Krasnopushcha Monastery of the Nativity of St. John the Baptist (Краснопущанський монастир) of the Order of St. Basil the Great is an active religious, cultural, and educational center in Krasnopushcha, Ternopil Oblast.

==History==
The monastery was founded in 1644 by monks Varlaam and Theodosius with the blessing of Bishop Atanasii Zhelyborskyi. The main founder was Crown Standard-Bearer (later King) John III Sobieski, who granted the monastery considerable estates.

Initially, the monastery had a wooden church, which was replaced in 1906 by a stone church dedicated to the Nativity of St. John the Baptist. The complex also included a two-story stone building, erected in 1786–1797. The temple housed a miraculous icon of the Blessed Virgin Mary, and in 1912, an iconostasis from the early 18th century was purchased for it.

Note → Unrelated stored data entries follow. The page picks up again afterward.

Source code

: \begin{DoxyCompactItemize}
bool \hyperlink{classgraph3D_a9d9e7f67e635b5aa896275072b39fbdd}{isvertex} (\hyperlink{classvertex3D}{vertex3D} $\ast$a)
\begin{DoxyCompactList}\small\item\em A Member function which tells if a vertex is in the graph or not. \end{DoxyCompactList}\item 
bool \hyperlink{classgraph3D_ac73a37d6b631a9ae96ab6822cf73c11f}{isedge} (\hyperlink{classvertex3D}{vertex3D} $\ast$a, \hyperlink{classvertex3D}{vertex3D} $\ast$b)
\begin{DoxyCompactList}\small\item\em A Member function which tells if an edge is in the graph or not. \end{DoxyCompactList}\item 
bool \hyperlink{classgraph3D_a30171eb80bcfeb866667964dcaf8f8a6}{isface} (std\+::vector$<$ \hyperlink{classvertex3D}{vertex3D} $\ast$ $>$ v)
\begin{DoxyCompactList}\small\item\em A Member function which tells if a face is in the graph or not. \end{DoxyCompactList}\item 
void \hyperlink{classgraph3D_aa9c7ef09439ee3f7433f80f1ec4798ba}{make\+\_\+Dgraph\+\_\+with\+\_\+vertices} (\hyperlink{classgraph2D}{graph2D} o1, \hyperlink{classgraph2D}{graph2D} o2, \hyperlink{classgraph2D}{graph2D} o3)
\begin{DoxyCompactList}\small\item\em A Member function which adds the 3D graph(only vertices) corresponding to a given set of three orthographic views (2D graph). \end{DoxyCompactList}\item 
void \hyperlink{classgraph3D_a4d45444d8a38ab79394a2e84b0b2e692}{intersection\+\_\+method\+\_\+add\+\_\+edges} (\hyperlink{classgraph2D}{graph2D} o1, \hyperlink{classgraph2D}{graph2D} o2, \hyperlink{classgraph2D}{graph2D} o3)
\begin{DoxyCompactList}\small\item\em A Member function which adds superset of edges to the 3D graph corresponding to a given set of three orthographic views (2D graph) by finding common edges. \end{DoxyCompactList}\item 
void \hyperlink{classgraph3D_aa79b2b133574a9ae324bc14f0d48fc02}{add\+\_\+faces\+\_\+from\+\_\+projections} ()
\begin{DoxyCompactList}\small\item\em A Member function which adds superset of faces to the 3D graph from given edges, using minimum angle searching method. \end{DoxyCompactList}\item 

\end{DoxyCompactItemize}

The monastery played an educational and cultural role: it was home to the Prosvita cultural association, Ukrainian language classes for priests were held there, and its visitors included Ivan Franko (1894), Bohdan Lepky, and Andrii Chaikovskyi.

The monastery was liquidated by the Soviet authorities in 1946, and from 1979 its premises were occupied by a psychoneurological boarding school.

Today, the monastery is an active religious institution of the Ukrainian Greek Catholic Church (UGCC). Its revival began in 1990, when part of the premises were returned to the Basilians. Services in the restored church resumed in 1992 under the leadership of the current abbot, priest S. Romanik (UGCC).

==Hegumens==
- H. Buinitskyi (1735–1750)
- Y. Skotynskyi (1786–1797)
- Anastasii Didytskyi (c. 1809–1811)
- Hlykerii Dubytskyi (1811–1813)
- Yeremiia Lomnytskyi (1900–1901)
- Pavlo Pushkarskyi (1926–1931)
- Pakhomii Borys (1931–1934)
- Yosyp Halabarda (1934–1937)
- Y. Manko
- S. Romanyk (from 2008)

Among the monks is Dydyk Sozont.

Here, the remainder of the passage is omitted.